(Stored items from a collection)

Start of Block

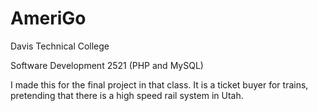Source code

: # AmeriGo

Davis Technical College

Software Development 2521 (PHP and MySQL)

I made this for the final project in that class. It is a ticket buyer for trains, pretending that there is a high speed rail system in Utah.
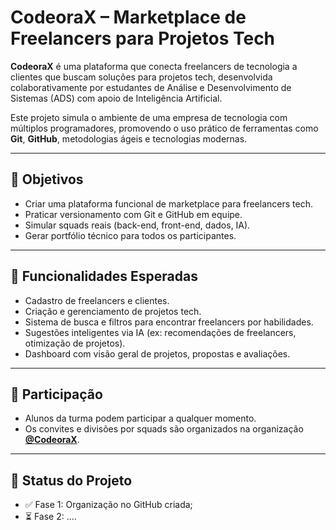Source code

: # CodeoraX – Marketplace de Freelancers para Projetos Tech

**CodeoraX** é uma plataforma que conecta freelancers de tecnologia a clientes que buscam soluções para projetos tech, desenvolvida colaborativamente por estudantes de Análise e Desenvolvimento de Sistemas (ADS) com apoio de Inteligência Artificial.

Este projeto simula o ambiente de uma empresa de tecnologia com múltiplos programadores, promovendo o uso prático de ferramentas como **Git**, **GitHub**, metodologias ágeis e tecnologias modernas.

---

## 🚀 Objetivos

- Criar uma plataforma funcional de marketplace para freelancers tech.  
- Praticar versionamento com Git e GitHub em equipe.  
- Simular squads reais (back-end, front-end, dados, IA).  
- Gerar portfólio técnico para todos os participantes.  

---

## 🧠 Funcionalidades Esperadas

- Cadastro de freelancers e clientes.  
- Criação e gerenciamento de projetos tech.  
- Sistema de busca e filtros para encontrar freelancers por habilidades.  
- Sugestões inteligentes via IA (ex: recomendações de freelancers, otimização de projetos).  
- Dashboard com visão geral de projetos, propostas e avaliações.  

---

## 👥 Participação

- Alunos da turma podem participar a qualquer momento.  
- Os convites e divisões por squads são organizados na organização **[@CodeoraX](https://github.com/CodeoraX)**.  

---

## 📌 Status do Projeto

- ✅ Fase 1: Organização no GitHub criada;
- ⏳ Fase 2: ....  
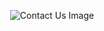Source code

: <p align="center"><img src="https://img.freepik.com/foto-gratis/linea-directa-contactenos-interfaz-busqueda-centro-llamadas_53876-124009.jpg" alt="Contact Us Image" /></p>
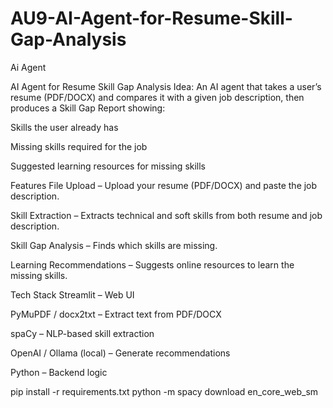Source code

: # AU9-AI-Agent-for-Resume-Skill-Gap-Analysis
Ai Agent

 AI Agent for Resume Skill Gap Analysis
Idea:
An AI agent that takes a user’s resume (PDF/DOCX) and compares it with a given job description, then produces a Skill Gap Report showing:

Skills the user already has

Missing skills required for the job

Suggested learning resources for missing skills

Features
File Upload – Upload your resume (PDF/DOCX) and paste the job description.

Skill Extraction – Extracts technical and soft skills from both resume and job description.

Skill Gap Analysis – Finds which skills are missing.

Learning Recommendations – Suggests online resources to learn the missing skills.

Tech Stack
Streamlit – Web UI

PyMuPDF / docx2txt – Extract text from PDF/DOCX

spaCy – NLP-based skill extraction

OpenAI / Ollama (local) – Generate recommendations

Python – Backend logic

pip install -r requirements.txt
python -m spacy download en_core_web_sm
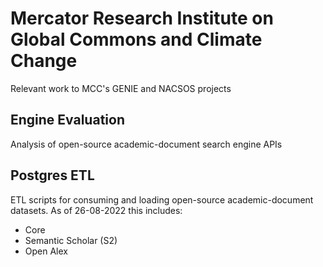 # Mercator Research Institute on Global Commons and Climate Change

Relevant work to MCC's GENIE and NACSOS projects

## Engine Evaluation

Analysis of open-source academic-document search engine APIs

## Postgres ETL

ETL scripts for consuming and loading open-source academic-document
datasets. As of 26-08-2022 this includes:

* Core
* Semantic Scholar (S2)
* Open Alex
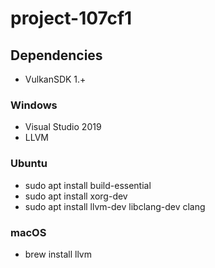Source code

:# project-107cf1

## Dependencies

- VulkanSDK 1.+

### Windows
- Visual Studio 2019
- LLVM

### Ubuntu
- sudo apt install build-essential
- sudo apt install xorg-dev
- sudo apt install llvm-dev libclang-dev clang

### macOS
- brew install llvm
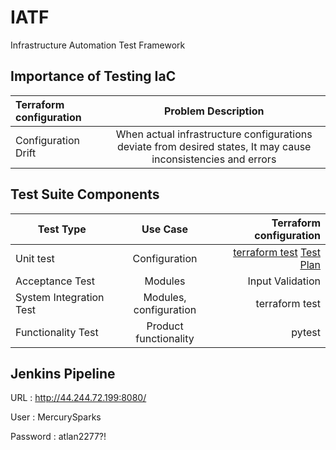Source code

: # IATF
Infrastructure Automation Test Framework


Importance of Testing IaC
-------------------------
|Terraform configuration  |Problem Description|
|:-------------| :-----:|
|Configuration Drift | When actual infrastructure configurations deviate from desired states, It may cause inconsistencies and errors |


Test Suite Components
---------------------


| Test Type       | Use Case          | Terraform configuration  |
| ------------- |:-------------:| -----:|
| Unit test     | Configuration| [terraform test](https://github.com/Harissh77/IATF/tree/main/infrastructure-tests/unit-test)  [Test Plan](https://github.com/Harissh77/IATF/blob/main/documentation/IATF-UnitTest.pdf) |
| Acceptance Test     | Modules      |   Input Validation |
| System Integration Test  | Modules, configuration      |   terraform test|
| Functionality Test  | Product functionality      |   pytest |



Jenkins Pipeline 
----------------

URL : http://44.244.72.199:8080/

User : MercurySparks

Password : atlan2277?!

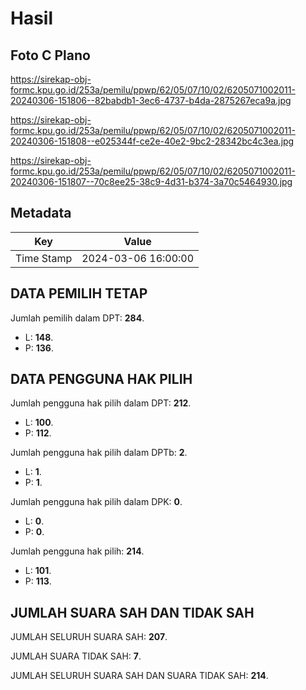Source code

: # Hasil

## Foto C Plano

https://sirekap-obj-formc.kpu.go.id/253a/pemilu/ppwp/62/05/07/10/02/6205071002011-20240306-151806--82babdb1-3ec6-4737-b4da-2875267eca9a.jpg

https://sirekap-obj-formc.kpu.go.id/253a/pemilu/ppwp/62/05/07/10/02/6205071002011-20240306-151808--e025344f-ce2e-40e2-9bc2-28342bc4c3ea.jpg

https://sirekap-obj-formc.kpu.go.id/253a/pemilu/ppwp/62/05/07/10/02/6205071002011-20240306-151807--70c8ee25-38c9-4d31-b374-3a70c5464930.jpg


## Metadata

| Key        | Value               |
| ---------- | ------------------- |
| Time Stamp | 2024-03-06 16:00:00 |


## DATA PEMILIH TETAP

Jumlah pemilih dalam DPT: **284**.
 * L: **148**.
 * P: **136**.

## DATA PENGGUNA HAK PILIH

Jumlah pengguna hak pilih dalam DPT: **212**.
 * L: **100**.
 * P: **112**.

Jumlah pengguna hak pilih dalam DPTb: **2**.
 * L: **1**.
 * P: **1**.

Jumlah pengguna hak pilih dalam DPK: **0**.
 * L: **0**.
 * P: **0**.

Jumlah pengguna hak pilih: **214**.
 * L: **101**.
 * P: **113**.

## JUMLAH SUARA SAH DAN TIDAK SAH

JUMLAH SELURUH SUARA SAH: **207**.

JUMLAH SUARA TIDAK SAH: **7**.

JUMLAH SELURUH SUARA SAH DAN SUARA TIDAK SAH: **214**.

End of Block
Start of Block

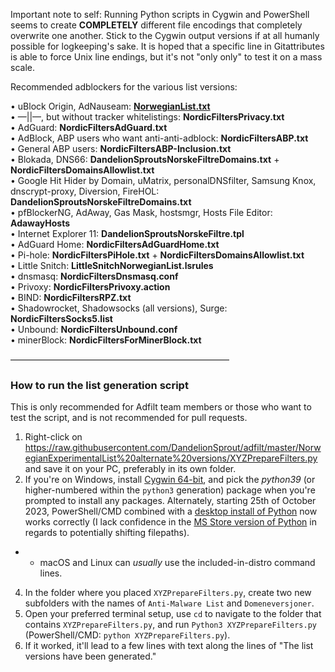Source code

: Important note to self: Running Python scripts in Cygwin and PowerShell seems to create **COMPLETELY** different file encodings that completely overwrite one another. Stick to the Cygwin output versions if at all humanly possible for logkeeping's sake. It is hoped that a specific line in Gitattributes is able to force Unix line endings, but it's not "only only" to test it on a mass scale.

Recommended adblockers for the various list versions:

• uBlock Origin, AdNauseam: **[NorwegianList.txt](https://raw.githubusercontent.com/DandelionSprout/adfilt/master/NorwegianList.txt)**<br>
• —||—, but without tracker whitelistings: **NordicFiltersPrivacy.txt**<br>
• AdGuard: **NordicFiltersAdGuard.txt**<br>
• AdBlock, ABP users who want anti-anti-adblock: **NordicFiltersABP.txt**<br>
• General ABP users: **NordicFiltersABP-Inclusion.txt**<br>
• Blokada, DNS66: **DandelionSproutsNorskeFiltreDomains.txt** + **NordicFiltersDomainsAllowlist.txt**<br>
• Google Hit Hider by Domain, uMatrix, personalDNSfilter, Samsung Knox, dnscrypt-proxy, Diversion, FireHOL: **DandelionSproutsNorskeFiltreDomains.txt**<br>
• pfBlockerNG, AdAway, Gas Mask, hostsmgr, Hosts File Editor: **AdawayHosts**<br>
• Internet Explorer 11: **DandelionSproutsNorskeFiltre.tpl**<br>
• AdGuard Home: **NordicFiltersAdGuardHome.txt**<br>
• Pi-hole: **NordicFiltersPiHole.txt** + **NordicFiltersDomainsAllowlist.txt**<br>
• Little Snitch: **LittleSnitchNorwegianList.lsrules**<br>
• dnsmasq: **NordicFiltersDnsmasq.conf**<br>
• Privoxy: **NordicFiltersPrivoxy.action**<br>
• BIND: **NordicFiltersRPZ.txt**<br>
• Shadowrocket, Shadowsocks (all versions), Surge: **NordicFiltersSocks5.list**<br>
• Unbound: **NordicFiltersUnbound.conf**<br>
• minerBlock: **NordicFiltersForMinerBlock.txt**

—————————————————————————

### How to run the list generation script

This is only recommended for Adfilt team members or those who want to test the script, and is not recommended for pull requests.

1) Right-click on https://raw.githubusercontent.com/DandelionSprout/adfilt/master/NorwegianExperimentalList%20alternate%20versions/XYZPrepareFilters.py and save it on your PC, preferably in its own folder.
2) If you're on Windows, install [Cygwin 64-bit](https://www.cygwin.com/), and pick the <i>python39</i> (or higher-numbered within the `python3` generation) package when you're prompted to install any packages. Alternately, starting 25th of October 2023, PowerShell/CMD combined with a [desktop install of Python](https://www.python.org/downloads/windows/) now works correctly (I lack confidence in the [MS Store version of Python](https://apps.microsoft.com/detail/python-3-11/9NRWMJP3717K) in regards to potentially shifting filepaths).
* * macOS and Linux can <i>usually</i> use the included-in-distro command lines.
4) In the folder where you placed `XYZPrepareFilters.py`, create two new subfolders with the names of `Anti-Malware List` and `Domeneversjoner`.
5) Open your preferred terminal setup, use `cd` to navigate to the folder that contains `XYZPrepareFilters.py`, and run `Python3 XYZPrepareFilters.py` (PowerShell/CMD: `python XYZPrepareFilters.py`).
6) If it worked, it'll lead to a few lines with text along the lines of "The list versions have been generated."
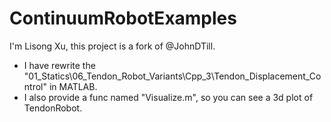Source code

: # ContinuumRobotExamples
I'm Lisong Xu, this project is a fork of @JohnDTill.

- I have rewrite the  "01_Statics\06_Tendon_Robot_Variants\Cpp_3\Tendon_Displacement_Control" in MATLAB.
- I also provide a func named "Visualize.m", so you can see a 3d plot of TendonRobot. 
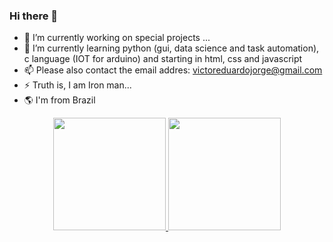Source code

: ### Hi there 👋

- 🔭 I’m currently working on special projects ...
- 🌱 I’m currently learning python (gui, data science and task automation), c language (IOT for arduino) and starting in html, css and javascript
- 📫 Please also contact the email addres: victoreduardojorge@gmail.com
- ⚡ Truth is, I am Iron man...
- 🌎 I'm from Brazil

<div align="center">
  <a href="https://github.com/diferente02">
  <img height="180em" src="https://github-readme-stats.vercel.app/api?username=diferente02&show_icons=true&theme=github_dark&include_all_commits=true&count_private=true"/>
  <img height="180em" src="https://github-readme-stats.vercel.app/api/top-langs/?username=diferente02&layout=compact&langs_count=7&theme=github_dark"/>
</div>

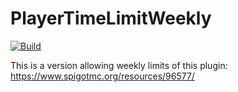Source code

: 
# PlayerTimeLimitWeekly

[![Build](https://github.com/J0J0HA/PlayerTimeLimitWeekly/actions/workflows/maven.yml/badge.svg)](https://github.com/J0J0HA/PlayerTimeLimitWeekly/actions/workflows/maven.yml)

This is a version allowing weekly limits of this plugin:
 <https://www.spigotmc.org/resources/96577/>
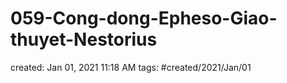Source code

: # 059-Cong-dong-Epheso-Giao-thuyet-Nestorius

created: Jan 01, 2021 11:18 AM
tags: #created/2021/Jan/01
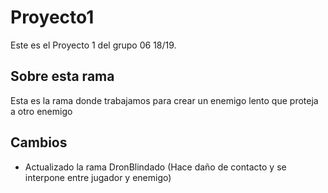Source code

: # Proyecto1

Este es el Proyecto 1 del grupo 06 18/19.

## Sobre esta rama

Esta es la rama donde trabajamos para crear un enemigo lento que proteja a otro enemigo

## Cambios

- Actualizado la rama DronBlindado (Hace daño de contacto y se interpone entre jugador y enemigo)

End of Block

> _Problem to work on_: Transcribe, word for word, the stretch of lines in the data above from the one with "<https://www.spigotmc.org/resources/96577/>" through the one with "- Actualizado la"; omit all pictures.

> _Exercise result_:
 <https://www.spigotmc.org/resources/96577/>
Source code

: # 059-Cong-dong-Epheso-Giao-thuyet-Nestorius

created: Jan 01, 2021 11:18 AM
tags: #created/2021/Jan/01
Source code

: # Proyecto1

Este es el Proyecto 1 del grupo 06 18/19.

## Sobre esta rama

Esta es la rama donde trabajamos para crear un enemigo lento que proteja a otro enemigo

## Cambios

- Actualizado la rama DronBlindado (Hace daño de contacto y se interpone entre jugador y enemigo)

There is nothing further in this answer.